Excerpts from a dataset
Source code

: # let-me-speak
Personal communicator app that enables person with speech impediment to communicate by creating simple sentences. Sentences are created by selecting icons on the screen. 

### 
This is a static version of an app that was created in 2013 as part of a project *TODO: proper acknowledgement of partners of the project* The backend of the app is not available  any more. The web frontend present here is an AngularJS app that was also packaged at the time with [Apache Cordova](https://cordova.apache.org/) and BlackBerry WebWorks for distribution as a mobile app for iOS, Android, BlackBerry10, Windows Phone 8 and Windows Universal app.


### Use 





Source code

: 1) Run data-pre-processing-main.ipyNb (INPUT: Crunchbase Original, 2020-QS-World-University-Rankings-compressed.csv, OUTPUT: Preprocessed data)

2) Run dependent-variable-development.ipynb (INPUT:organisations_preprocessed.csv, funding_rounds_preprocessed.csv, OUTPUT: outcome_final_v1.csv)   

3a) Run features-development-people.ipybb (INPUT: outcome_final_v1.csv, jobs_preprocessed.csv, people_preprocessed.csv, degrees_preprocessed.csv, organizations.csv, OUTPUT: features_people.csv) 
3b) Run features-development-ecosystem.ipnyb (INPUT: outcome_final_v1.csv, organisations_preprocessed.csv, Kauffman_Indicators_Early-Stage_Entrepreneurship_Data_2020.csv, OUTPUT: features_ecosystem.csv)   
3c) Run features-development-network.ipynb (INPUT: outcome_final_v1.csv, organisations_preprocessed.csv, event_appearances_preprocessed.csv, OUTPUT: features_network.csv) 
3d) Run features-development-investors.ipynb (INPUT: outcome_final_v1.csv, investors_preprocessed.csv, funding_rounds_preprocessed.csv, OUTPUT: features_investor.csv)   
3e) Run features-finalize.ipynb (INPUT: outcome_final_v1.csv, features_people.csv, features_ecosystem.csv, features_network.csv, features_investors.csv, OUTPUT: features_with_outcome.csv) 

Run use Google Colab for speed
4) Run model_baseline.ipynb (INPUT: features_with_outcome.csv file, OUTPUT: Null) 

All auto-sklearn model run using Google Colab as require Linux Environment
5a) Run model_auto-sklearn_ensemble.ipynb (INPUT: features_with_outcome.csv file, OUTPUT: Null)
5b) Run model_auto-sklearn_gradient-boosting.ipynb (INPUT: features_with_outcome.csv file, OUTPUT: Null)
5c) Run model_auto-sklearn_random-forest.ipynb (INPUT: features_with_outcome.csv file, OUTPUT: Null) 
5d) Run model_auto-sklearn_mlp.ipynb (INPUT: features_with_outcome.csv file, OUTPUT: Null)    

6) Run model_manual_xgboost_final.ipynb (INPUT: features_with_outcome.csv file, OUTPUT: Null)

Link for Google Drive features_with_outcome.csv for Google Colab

Work instruction: A single number is the whole answer: how many lines in the data above hold the string "Colab".

Solved problem: 3